■ **Assignment**
Copy out all of the lines below exactly; the pictures do not belong in the copy.

■ **Information supplied**
'''

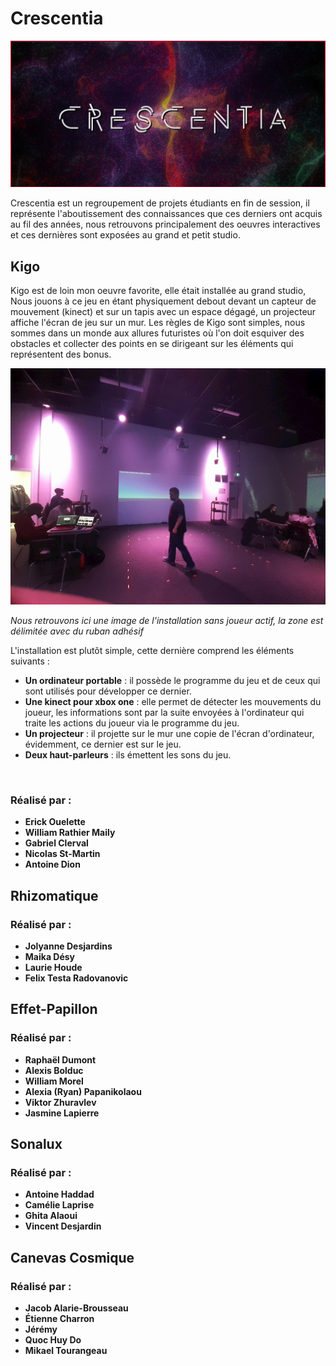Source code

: # Crescentia

![](https://raw.githubusercontent.com/KaissoGithub/H24_V11_inspirations_kaissoumi/main/Crescentia/media/crescentia_banniere.png)

Crescentia est un regroupement de projets étudiants en fin de session, il représente l'aboutissement des connaissances que ces derniers ont acquis au fil des années, nous retrouvons principalement des oeuvres interactives et ces dernières sont exposées au grand et petit studio.

## Kigo

Kigo est de loin mon oeuvre favorite, elle était installée au grand studio, Nous jouons à ce jeu en étant physiquement debout devant un capteur de mouvement (kinect) et sur un tapis avec un espace dégagé, un projecteur affiche l'écran de jeu sur un mur. Les règles de Kigo sont simples, nous sommes dans un monde aux allures futuristes où l'on doit esquiver des obstacles et collecter des points en se dirigeant sur les éléments qui représentent des bonus. 

![](https://raw.githubusercontent.com/KaissoGithub/H24_V11_inspirations_kaissoumi/main/Crescentia/media/kigo_scene.png)

*Nous retrouvons ici une image de l'installation sans joueur actif, la zone est délimitée avec du ruban adhésif*

L'installation est plutôt simple, cette dernière comprend les éléments suivants :

* **Un ordinateur portable** : il possède le programme du jeu et de ceux qui sont utilisés pour développer ce dernier.
* **Une kinect pour xbox one** : elle permet de détecter les mouvements du joueur, les informations sont par la suite envoyées à l'ordinateur qui traite les actions du joueur via le programme du jeu.
* **Un projecteur** : il projette sur le mur une copie de l'écran d'ordinateur, évidemment, ce dernier est sur le jeu.
* **Deux haut-parleurs** : ils émettent les sons du jeu.


![]()

### Réalisé par : 
* **Erick Ouelette**
* **William Rathier Maily**
* **Gabriel Clerval**
* **Nicolas St-Martin**
* **Antoine Dion**


## Rhizomatique


### Réalisé par :  
* **Jolyanne Desjardins**
* **Maika Désy**
* **Laurie Houde**
* **Felix Testa Radovanovic**

## Effet-Papillon

### Réalisé par : 
* **Raphaël Dumont**
* **Alexis Bolduc**
* **William Morel**
* **Alexia (Ryan) Papanikolaou**
* **Viktor Zhuravlev**
* **Jasmine Lapierre**


## Sonalux

### Réalisé par : 
* **Antoine Haddad**
* **Camélie Laprise**
* **Ghita Alaoui**
* **Vincent Desjardin**

## Canevas Cosmique

### Réalisé par :  
* **Jacob Alarie-Brousseau**
* **Étienne Charron**
* **Jérémy**
* **Quoc Huy Do**
* **Mikael Tourangeau**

'''

■ **Task solution**
Source code

: # Crescentia

![](https://raw.githubusercontent.com/KaissoGithub/H24_V11_inspirations_kaissoumi/main/Crescentia/media/crescentia_banniere.png)

Crescentia est un regroupement de projets étudiants en fin de session, il représente l'aboutissement des connaissances que ces derniers ont acquis au fil des années, nous retrouvons principalement des oeuvres interactives et ces dernières sont exposées au grand et petit studio.

## Kigo

Kigo est de loin mon oeuvre favorite, elle était installée au grand studio, Nous jouons à ce jeu en étant physiquement debout devant un capteur de mouvement (kinect) et sur un tapis avec un espace dégagé, un projecteur affiche l'écran de jeu sur un mur. Les règles de Kigo sont simples, nous sommes dans un monde aux allures futuristes où l'on doit esquiver des obstacles et collecter des points en se dirigeant sur les éléments qui représentent des bonus. 

![](https://raw.githubusercontent.com/KaissoGithub/H24_V11_inspirations_kaissoumi/main/Crescentia/media/kigo_scene.png)

*Nous retrouvons ici une image de l'installation sans joueur actif, la zone est délimitée avec du ruban adhésif*

L'installation est plutôt simple, cette dernière comprend les éléments suivants :

* **Un ordinateur portable** : il possède le programme du jeu et de ceux qui sont utilisés pour développer ce dernier.
* **Une kinect pour xbox one** : elle permet de détecter les mouvements du joueur, les informations sont par la suite envoyées à l'ordinateur qui traite les actions du joueur via le programme du jeu.
* **Un projecteur** : il projette sur le mur une copie de l'écran d'ordinateur, évidemment, ce dernier est sur le jeu.
* **Deux haut-parleurs** : ils émettent les sons du jeu.


![]()

### Réalisé par : 
* **Erick Ouelette**
* **William Rathier Maily**
* **Gabriel Clerval**
* **Nicolas St-Martin**
* **Antoine Dion**


## Rhizomatique


### Réalisé par :  
* **Jolyanne Desjardins**
* **Maika Désy**
* **Laurie Houde**
* **Felix Testa Radovanovic**

## Effet-Papillon

### Réalisé par : 
* **Raphaël Dumont**
* **Alexis Bolduc**
* **William Morel**
* **Alexia (Ryan) Papanikolaou**
* **Viktor Zhuravlev**
* **Jasmine Lapierre**


## Sonalux

### Réalisé par : 
* **Antoine Haddad**
* **Camélie Laprise**
* **Ghita Alaoui**
* **Vincent Desjardin**

## Canevas Cosmique

### Réalisé par :  
* **Jacob Alarie-Brousseau**
* **Étienne Charron**
* **Jérémy**
* **Quoc Huy Do**
* **Mikael Tourangeau**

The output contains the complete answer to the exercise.